- _Source data_

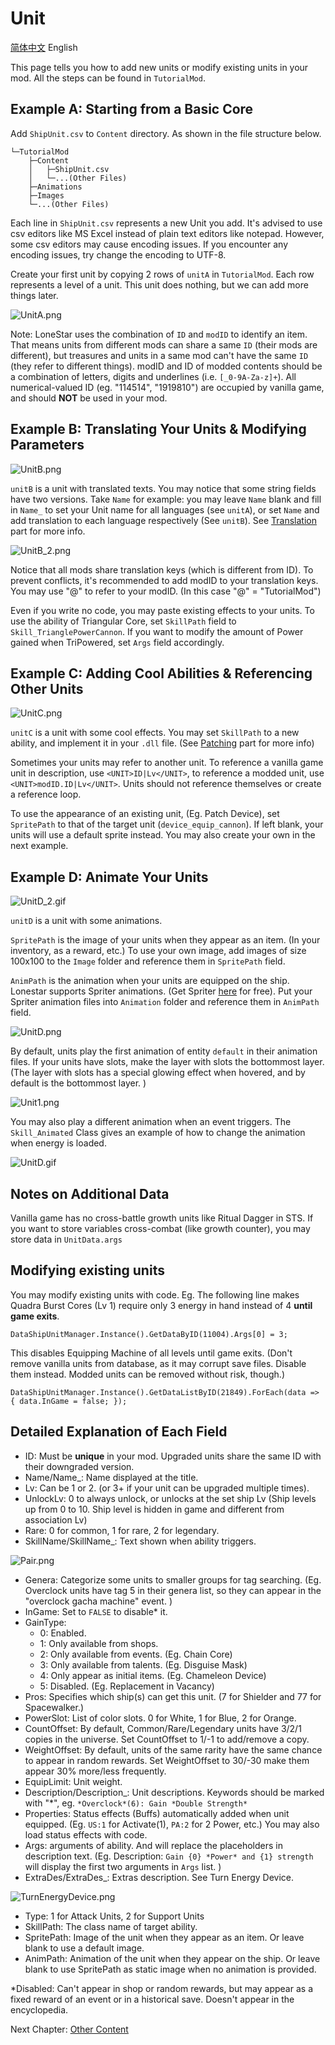 # Unit

[简体中文](ShipUnit.md) English

This page tells you how to add new units or modify existing units in your mod. All the steps can be found in `TutorialMod`.

## Example A: Starting from a Basic Core

Add `ShipUnit.csv` to `Content` directory. As shown in the file structure below.

```
└─TutorialMod
    ├─Content    
    │   ├─ShipUnit.csv
    │   └─...(Other Files)
    ├─Animations
    ├─Images
    └─...(Other Files)
```

Each line in `ShipUnit.csv` represents a new Unit you add. It's advised to use csv editors like MS Excel instead of plain text editors like notepad. However, some csv editors may cause encoding issues. If you encounter any encoding issues, try change the encoding to UTF-8.

Create your first unit by copying 2 rows of `unitA` in `TutorialMod`. Each row represents a level of a unit. This unit does nothing, but we can add more things later.

![UnitA.png](../images/UnitA.png)

Note: LoneStar uses the combination of `ID` and `modID` to identify an item. That means units from different mods can share a same `ID` (their mods are different), but treasures and units in a same mod can't have the same `ID` (they refer to different things). modID and ID of modded contents should be a combination of letters, digits and underlines (i.e. `[_0-9A-Za-z]+`). All numerical-valued ID (eg. "114514", "1919810") are occupied by vanilla game, and should **NOT** be used in your mod.

## Example B: Translating Your Units & Modifying Parameters

![UnitB.png](../images/UnitB.png)

`unitB` is a unit with translated texts. You may notice that some string fields have two versions. Take `Name` for example: you may leave `Name` blank and fill in `Name_` to set your Unit name for all languages (see `unitA`), or set `Name` and add translation to each language respectively (See `unitB`). See [Translation](Translation_EN.md) part for more info.

![UnitB_2.png](../images/UnitB_2.png)

Notice that all mods share translation keys (which is different from ID). To prevent conflicts, it's recommended to add modID to your translation keys. You may use "@" to refer to your modID. (In this case "@" = "TutorialMod")

Even if you write no code, you may paste existing effects to your units. To use the ability of Triangular Core, set `SkillPath` field to `Skill_TrianglePowerCannon`. If you want to modify the amount of Power gained when TriPowered, set `Args` field accordingly.

## Example C: Adding Cool Abilities & Referencing Other Units

![UnitC.png](../images/UnitC.png)

`unitC` is a unit with some cool effects. You may set `SkillPath` to a new ability, and implement it in your `.dll` file. (See [Patching](Patch_EN.md) part for more info)

Sometimes your units may refer to another unit. To reference a vanilla game unit in description, use `<UNIT>ID|Lv</UNIT>`, to reference a modded unit, use `<UNIT>modID.ID|Lv</UNIT>`. Units should not reference themselves or create a reference loop.

To use the appearance of an existing unit, (Eg. Patch Device), set `SpritePath` to that of the target unit (`device_equip_cannon`). If left blank, your units will use a default sprite instead. You may also create your own in the next example.

## Example D: Animate Your Units

![UnitD_2.gif](../images/UnitD_2.gif)

`unitD` is a unit with some animations.

`SpritePath` is the image of your units when they appear as an item. (In your inventory, as a reward, etc.) To use your own image, add images of size 100x100 to the `Image` folder and reference them in `SpritePath` field.

`AnimPath` is the animation when your units are equipped on the ship. Lonestar supports Spriter animations. (Get Spriter [here](https://brashmonkey.com/download-spriter-pro/) for free). Put your Spriter animation files into `Animation` folder and reference them in `AnimPath` field. 

![UnitD.png](../images/UnitD.png)

By default, units play the first animation of entity `default` in their animation files. If your units have slots, make the layer with slots the bottommost layer. (The layer with slots has a special glowing effect when hovered, and by default is the bottommost layer. )

![Unit1.png](../images/Unit1.png)

You may also play a different animation when an event triggers. The `Skill_Animated` Class gives an example of how to change the animation when energy is loaded.

![UnitD.gif](../images/UnitD.gif)

## Notes on Additional Data

Vanilla game has no cross-battle growth units like Ritual Dagger in STS. If you want to store variables cross-combat (like growth counter), you may store data in `UnitData.args`

## Modifying existing units

You may modify existing units with code. Eg. The following line makes Quadra Burst Cores (Lv 1) require only 3 energy in hand instead of 4 **until game exits**.
```
DataShipUnitManager.Instance().GetDataByID(11004).Args[0] = 3;
```

This disables Equipping Machine of all levels until game exits. (Don't remove vanilla units from database, as it may corrupt save files. Disable them instead. Modded units can be removed without risk, though.)

```
DataShipUnitManager.Instance().GetDataListByID(21849).ForEach(data => { data.InGame = false; });
```

## Detailed Explanation of Each Field
- ID: Must be **unique** in your mod. Upgraded units share the same ID with their downgraded version.
- Name/Name_: Name displayed at the title.
- Lv: Can be 1 or 2. (or 3+ if your unit can be upgraded multiple times). 
- UnlockLv: 0 to always unlock, or unlocks at the set ship Lv (Ship levels up from 0 to 10. Ship level is hidden in game and different from association Lv)
- Rare: 0 for common, 1 for rare, 2 for legendary.
- SkillName/SkillName_: Text shown when ability triggers.

![Pair.png](../images/Pair.png)

- Genera: Categorize some units to smaller groups for tag searching. (Eg. Overclock units have tag 5 in their genera list, so they can appear in the "overclock gacha machine" event. )
- InGame: Set to `FALSE` to disable* it.
- GainType: 
    - 0: Enabled.
    - 1: Only available from shops. 
    - 2: Only available from events. (Eg. Chain Core)
    - 3: Only available from talents. (Eg. Disguise Mask)
    - 4: Only appear as initial items. (Eg. Chameleon Device)
    - 5: Disabled. (Eg. Replacement in Vacancy)
- Pros: Specifies which ship(s) can get this unit. (7 for Shielder and 77 for Spacewalker.)
- PowerSlot: List of color slots. 0 for White, 1 for Blue, 2 for Orange.
- CountOffset: By default, Common/Rare/Legendary units have 3/2/1 copies in the universe. Set CountOffset to 1/-1 to add/remove a copy.
- WeightOffset: By default, units of the same rarity have the same chance to appear in random rewards. Set WeightOffset to 30/-30 make them appear 30% more/less frequently.
- EquipLimit: Unit weight.
- Description/Description_: Unit descriptions. Keywords should be marked with "*", eg. `*Overclock*(6): Gain *Double Strength*`
- Properties: Status effects (Buffs) automatically added when unit equipped. (Eg. `US:1` for Activate(1), `PA:2` for 2 Power, etc.) You may also load status effects with code.
- Args: arguments of ability. And will replace the placeholders in description text. (Eg. Description: `Gain {0} *Power* and {1} strength` will display the first two arguments in `Args` list. )
- ExtraDes/ExtraDes_: Extras description. See Turn Energy Device.

![TurnEnergyDevice.png](../images/TurnEnergyDevice.png)

- Type: 1 for Attack Units, 2 for Support Units
- SkillPath: The class name of target ability.
- SpritePath: Image of the unit when they appear as an item. Or leave blank to use a default image.
- AnimPath: Animation of the unit when they appear on the ship. Or leave blank to use SpritePath as static image when no animation is provided.

\*Disabled: Can't appear in shop or random rewards, but may appear as a fixed reward of an event or in a historical save. Doesn't appear in the encyclopedia.

Next Chapter: [Other Content](Content_EN.md)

- _What to work on_
In the listing above, locate the line with "- Genera: Categorize" and the line with "- 2: Only available", then extract exactly those lines and every line between them, and nothing more.

- _Result_
- Genera: Categorize some units to smaller groups for tag searching. (Eg. Overclock units have tag 5 in their genera list, so they can appear in the "overclock gacha machine" event. )
- InGame: Set to `FALSE` to disable* it.
- GainType: 
    - 0: Enabled.
    - 1: Only available from shops. 
    - 2: Only available from events. (Eg. Chain Core)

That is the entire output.